RotCurves: A PYTHON package for efficient modelling and fitting of galactic rotation curves at high-z
A. Nestor Shachar, A. Sternberg, S. H. Price, N. M. Förster Schreiber, R. Genzel, L. J. Tacconi, H. Übler, C. Barfety, A. Burkert, J. Chen, R. Davies, F. Eisenhauer, J. M. Espejo Salcedo, R. Herrera-Camus, J. B. Jolly, L. L. Lee, T. Naab, S. Pastras, C. Pulsoni, T. T. Shimizu, G. Tozzi
TL;DR
RotCurves presents a fast Python forward-modeling tool for high-redshift galactic rotation curves that corrects beam smearing by projecting the PSF into the disk plane and convolving in the galaxy frame. It builds an axisymmetric mass model with bulge, disk, and a dark-matter halo (NFW, Burkert, Einasto, etc.), includes pressure-support corrections, and fits to data using an MCMC sampler. Benchmarks against dysmalpy show RotCurves achieves typical runtimes of about $\sim 10\,\mathrm{ms}$ per realization, ~200–300× faster, while recovering intrinsic parameters with small biases for well-resolved systems; biases increase at lower S/N or with larger PSFs. The tool is intended for exploratory analyses, rapid parameter studies, and processing large IFU survey samples, with code publicly available on GitHub, enabling efficient testing of mass-model assumptions across cosmic time.
Abstract
Rotation curves are a fundamental tool in the study of galaxies across cosmic time, and with the advent of large integral field unit (IFU) kinematic surveys there is an increasing need for efficient and flexible modelling tools. We present RotCurves, a parametric forward-modeling tool designed for rotation curve analysis at high-z, correcting for ``beam smearing" by projecting and convolving the beam PSF in the plane of the galaxy. We benchmark RotCurves against the established parametric code dysmalpy using synthetic observations. The typical runtime with RotCurves is a few ~10ms, a factor 250 faster than dysmalpy for a single realization. For well-resolved systems (PSF FWHM < Reff), the mock observed rotation and dispersion curves agree to within 5% up to 3Reff, where most of the discrepancies are in the inner disk. whereas in marginally resolved systems (PSF FWHM > 1.5 Reff) discrepancies increase to up to 15%. Using a built-in MCMC fitting procedure, RotCurves recovers well the intrinsic model parameters across a wide range of galaxy properties and accounting for realistic noise patterns. Systematic biases emerge for the effective radius and for low disk masses (Mdisk < 3x10^9 Msun).
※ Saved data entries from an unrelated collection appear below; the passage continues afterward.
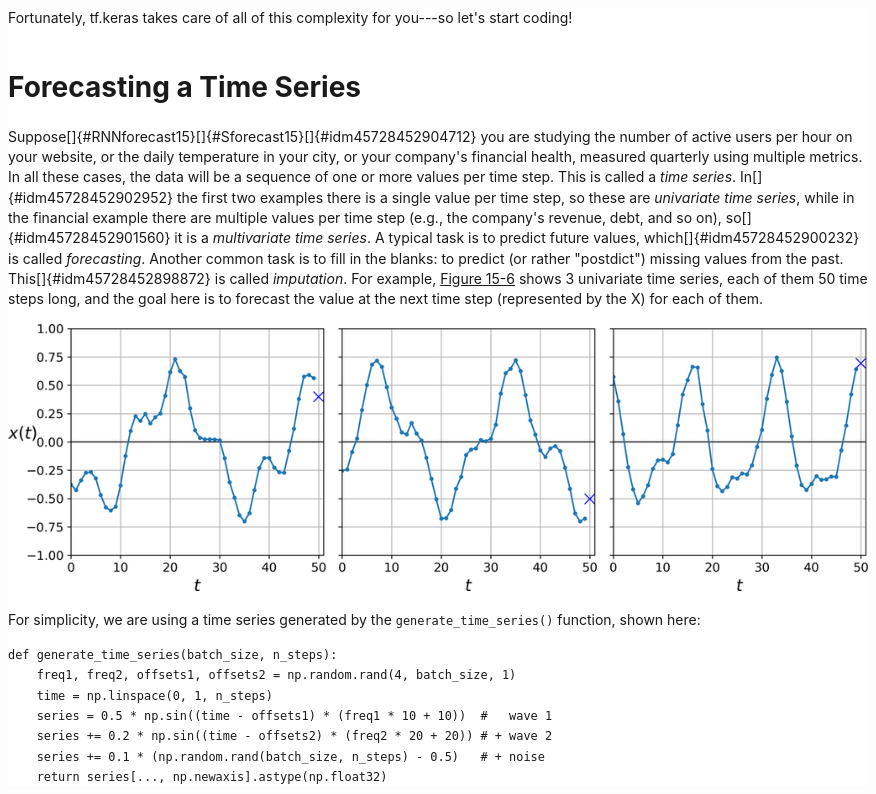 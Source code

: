 
Fortunately, tf.keras takes care of all of this complexity for you---so
let's start coding!




Forecasting a Time Series
=========================

Suppose[]{#RNNforecast15}[]{#Sforecast15}[]{#idm45728452904712} you are
studying the number of active users per hour on your website, or the
daily temperature in your city, or your company's financial health,
measured quarterly using multiple metrics. In all these cases, the data
will be a sequence of one or more values per time step. This is called a
*time series*. In[]{#idm45728452902952} the first two examples there is
a single value per time step, so these are *univariate time series*,
while in the financial example there are multiple values per time step
(e.g., the company's revenue, debt, and so on), so[]{#idm45728452901560}
it is a *multivariate time series*. A typical task is to predict future
values, which[]{#idm45728452900232} is called *forecasting*. Another
common task is to fill in the blanks: to predict (or rather "postdict")
missing values from the past. This[]{#idm45728452898872} is called
*imputation*. For example,
[Figure 15-6](https://learning.oreilly.com/library/view/hands-on-machine-learning/9781492032632/ch16.html#time_series_plot)
shows 3 univariate time series, each of them 50 time steps long, and the
goal here is to forecast the value at the next time step (represented by
the X) for each of them.

![](./images/mls2_1506.png)

For simplicity, we are using a time series generated by the
`generate_time_series()` function, shown here:

``` {data-type="programlisting" code-language="python"}
def generate_time_series(batch_size, n_steps):
    freq1, freq2, offsets1, offsets2 = np.random.rand(4, batch_size, 1)
    time = np.linspace(0, 1, n_steps)
    series = 0.5 * np.sin((time - offsets1) * (freq1 * 10 + 10))  #   wave 1
    series += 0.2 * np.sin((time - offsets2) * (freq2 * 20 + 20)) # + wave 2
    series += 0.1 * (np.random.rand(batch_size, n_steps) - 0.5)   # + noise
    return series[..., np.newaxis].astype(np.float32)
```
We show excellent parameter recovery at high signal-to-noise ratios (S/N > 25), with increasing deviations in parameter recovery at lower S/N. RotCurves is best suited for inclinations of 10 < i < 80. RotCurves is built as an exploratory tool for rapid testing of mass model assumptions, parameter studies and for efficiently processing large samples of observational data from large IFU surveys. The code is publicly available on github.